Similarly, the University of Warwick is working closely with employers in the west Midlands and Queen Mary University London is linked in with city employers to design and deliver degree apprenticeships that meet their needs, and the list is growing.

But apprenticeships are not necessarily the best option for everyone, or every industry, and that’s why Russell Group universities offer a range of courses. They develop bespoke graduate, postgraduate and continued professional development training, and do this in conjunction with employers. For example, Newcastle University has developed a BA Honours degree in Business Accounting and Finance, jointly with PricewaterhouseCoopers and the Institute of Chartered Accountants in England and Wales. The degree’s structure gives students the chance to put classroom theory into commercial practice through a placement. The University of Glasgow’s Internship Hub supports students to secure, and make the most of, quality project-based internships and maximise students’ employability skills. First established in 2002 with 20 participating companies, the Internship Hub now works with hundreds of local, national and international organisations and has successfully placed over 1,900 interns.

The Government’s Industrial Strategy recognises that there is a shortage of technical skills, but we must remember that degree apprenticeships are not the only way to develop those skills.
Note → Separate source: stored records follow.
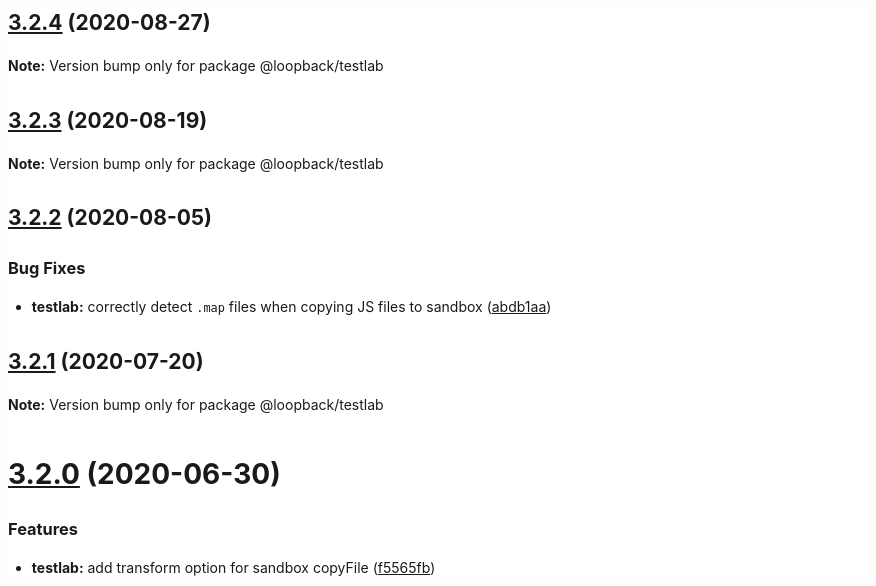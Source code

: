 


## [3.2.4](https://github.com/loopbackio/loopback-next/compare/@loopback/testlab@3.2.3...@loopback/testlab@3.2.4) (2020-08-27)

**Note:** Version bump only for package @loopback/testlab





## [3.2.3](https://github.com/loopbackio/loopback-next/compare/@loopback/testlab@3.2.2...@loopback/testlab@3.2.3) (2020-08-19)

**Note:** Version bump only for package @loopback/testlab





## [3.2.2](https://github.com/loopbackio/loopback-next/compare/@loopback/testlab@3.2.1...@loopback/testlab@3.2.2) (2020-08-05)


### Bug Fixes

* **testlab:** correctly detect `.map` files when copying JS files to sandbox ([abdb1aa](https://github.com/loopbackio/loopback-next/commit/abdb1aa8fc1f44540767a8bbcd64b7f7f81b6d4b))





## [3.2.1](https://github.com/loopbackio/loopback-next/compare/@loopback/testlab@3.2.0...@loopback/testlab@3.2.1) (2020-07-20)

**Note:** Version bump only for package @loopback/testlab





# [3.2.0](https://github.com/loopbackio/loopback-next/compare/@loopback/testlab@3.1.8...@loopback/testlab@3.2.0) (2020-06-30)


### Features

* **testlab:** add transform option for sandbox copyFile ([f5565fb](https://github.com/loopbackio/loopback-next/commit/f5565fbfce2e88f4f0accaaa620f4237dc67545c))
If we want to create a diverse workforce with the right skills to boost the UK economy, then we need diverse provision of education to meet the needs of students and employers.

The links we have with employers may be one of the reasons why the top 10 UK universities for graduate employability, according to the 2017 QS Graduate Employability Rankings, are all Russell Group members and it is also why we are able to work with leading employers to develop new programmes and ways of working.

Our universities deliver degrees with real impact and we will continue to be at the forefront of developments in learning and teaching to take this even further.